For the records that follow, work out how many lines include "assets" and give only that count.
[[ MATERIALS PROVIDED, beginning ]]
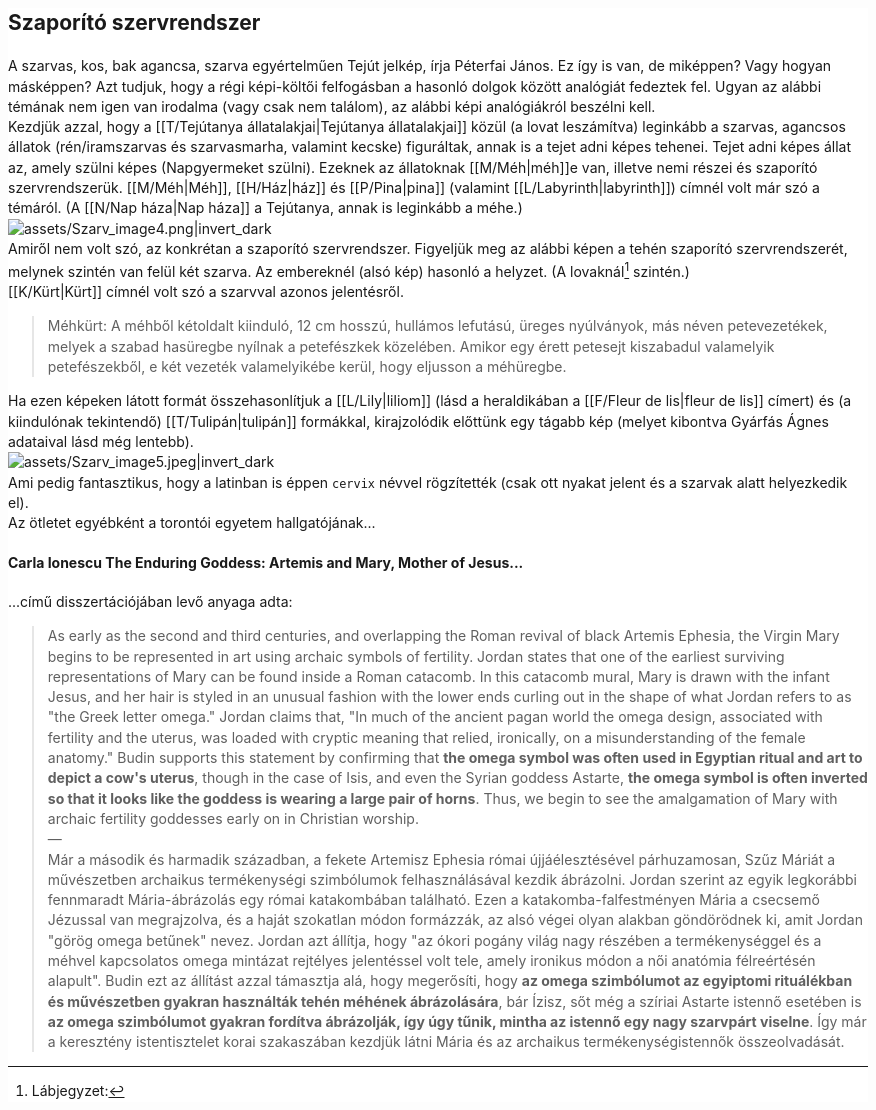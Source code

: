 ## Szaporító szervrendszer

A szarvas, kos, bak agancsa, szarva egyértelműen Tejút jelkép, írja Péterfai János. Ez így is van, de miképpen? Vagy hogyan másképpen? Azt tudjuk, hogy a régi képi-költői felfogásban a hasonló dolgok között analógiát fedeztek fel. Ugyan az alábbi témának nem igen van irodalma (vagy csak nem találom), az alábbi képi analógiákról beszélni kell.  
Kezdjük azzal, hogy a [[T/Tejútanya állatalakjai\|Tejútanya állatalakjai]] közül (a lovat leszámítva) leginkább a szarvas, agancsos állatok (rén/iramszarvas és szarvasmarha, valamint kecske) figuráltak, annak is a tejet adni képes tehenei. Tejet adni képes állat az, amely szülni képes (Napgyermeket szülni). Ezeknek az állatoknak [[M/Méh\|méh]]e van, illetve nemi részei és szaporító szervrendszerük. [[M/Méh\|Méh]], [[H/Ház\|ház]] és [[P/Pina\|pina]] (valamint [[L/Labyrinth\|labyrinth]]) címnél volt már szó a témáról. (A [[N/Nap háza\|Nap háza]] a Tejútanya, annak is leginkább a méhe.)  
![assets/Szarv_image4.png|invert_dark](/img/user/S/assets/Szarv_image4.png)  
Amiről nem volt szó, az konkrétan a szaporító szervrendszer. Figyeljük meg az alábbi képen a tehén szaporító szervrendszerét, melynek szintén van felül két szarva. Az embereknél (alsó kép) hasonló a helyzet. (A lovaknál[^2] szintén.)  
[[K/Kürt\|Kürt]] címnél volt szó a szarvval azonos jelentésről.  
> Méhkürt: A méhből kétoldalt kiinduló, 12 cm hosszú, hullámos lefutású, üreges nyúlványok, más néven petevezetékek, melyek a szabad hasüregbe nyílnak a petefészkek közelében. Amikor egy érett petesejt kiszabadul valamelyik petefészekből, e két vezeték valamelyikébe kerül, hogy eljusson a méhüregbe.  

Ha ezen képeken látott formát összehasonlítjuk a [[L/Lily\|liliom]] (lásd a heraldikában a [[F/Fleur de lis\|fleur de lis]] címert) és (a kiindulónak tekintendő) [[T/Tulipán\|tulipán]] formákkal, kirajzolódik előttünk egy tágabb kép (melyet kibontva Gyárfás Ágnes adataival lásd még lentebb).  
![assets/Szarv_image5.jpeg|invert_dark](/img/user/S/assets/Szarv_image5.jpeg)  
Ami pedig fantasztikus, hogy a latinban is éppen `cervix` névvel rögzítették (csak ott nyakat jelent és a szarvak alatt helyezkedik el).  
Az ötletet egyébként a torontói egyetem hallgatójának...  

#### Carla Ionescu The Enduring Goddess: Artemis and Mary, Mother of Jesus...

...című disszertációjában levő anyaga adta:  
> As early as the second and third centuries, and overlapping the Roman revival of black Artemis Ephesia, the Virgin Mary begins to be represented in art using archaic symbols of fertility. Jordan states that one of the earliest surviving representations of Mary can be found inside a Roman catacomb. In this catacomb mural, Mary is drawn with the infant Jesus, and her hair is styled in an unusual fashion with the lower ends curling out in the shape of what Jordan refers to as "the Greek letter omega." Jordan claims that, "In much of the ancient pagan world the omega design, associated with fertility and the uterus, was loaded with cryptic meaning that relied, ironically, on a misunderstanding of the female anatomy." Budin supports this statement by confirming that **the omega symbol was often used in Egyptian ritual and art to depict a cow's uterus**, though in the case of Isis, and even the Syrian goddess Astarte, **the omega symbol is often inverted so that it looks like the goddess is wearing a large pair of horns**. Thus, we begin to see the amalgamation of Mary with archaic fertility goddesses early on in Christian worship.  
> —  
> Már a második és harmadik században, a fekete Artemisz Ephesia római újjáélesztésével párhuzamosan, Szűz Máriát a művészetben archaikus termékenységi szimbólumok felhasználásával kezdik ábrázolni. Jordan szerint az egyik legkorábbi fennmaradt Mária-ábrázolás egy római katakombában található. Ezen a katakomba-falfestményen Mária a csecsemő Jézussal van megrajzolva, és a haját szokatlan módon formázzák, az alsó végei olyan alakban göndörödnek ki, amit Jordan "görög omega betűnek" nevez. Jordan azt állítja, hogy "az ókori pogány világ nagy részében a termékenységgel és a méhvel kapcsolatos omega mintázat rejtélyes jelentéssel volt tele, amely ironikus módon a női anatómia félreértésén alapult". Budin ezt az állítást azzal támasztja alá, hogy megerősíti, hogy **az omega szimbólumot az egyiptomi rituálékban és művészetben gyakran használták tehén méhének ábrázolására**, bár Ízisz, sőt még a szíriai Astarte istennő esetében is **az omega szimbólumot gyakran fordítva ábrázolják, így úgy tűnik, mintha az istennő egy nagy szarvpárt viselne**. Így már a keresztény istentisztelet korai szakaszában kezdjük látni Mária és az archaikus termékenységistennők összeolvadását.  


[^1]: Lábjegyzet:  
[^2]: Lábjegyzet:  
[^3]: Lábjegyzet:  
[^4]: Lábjegyzet:  
[^5]: Lábjegyzet:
[[ MATERIALS PROVIDED, end ]]
COMPLETED EXERCISE →
2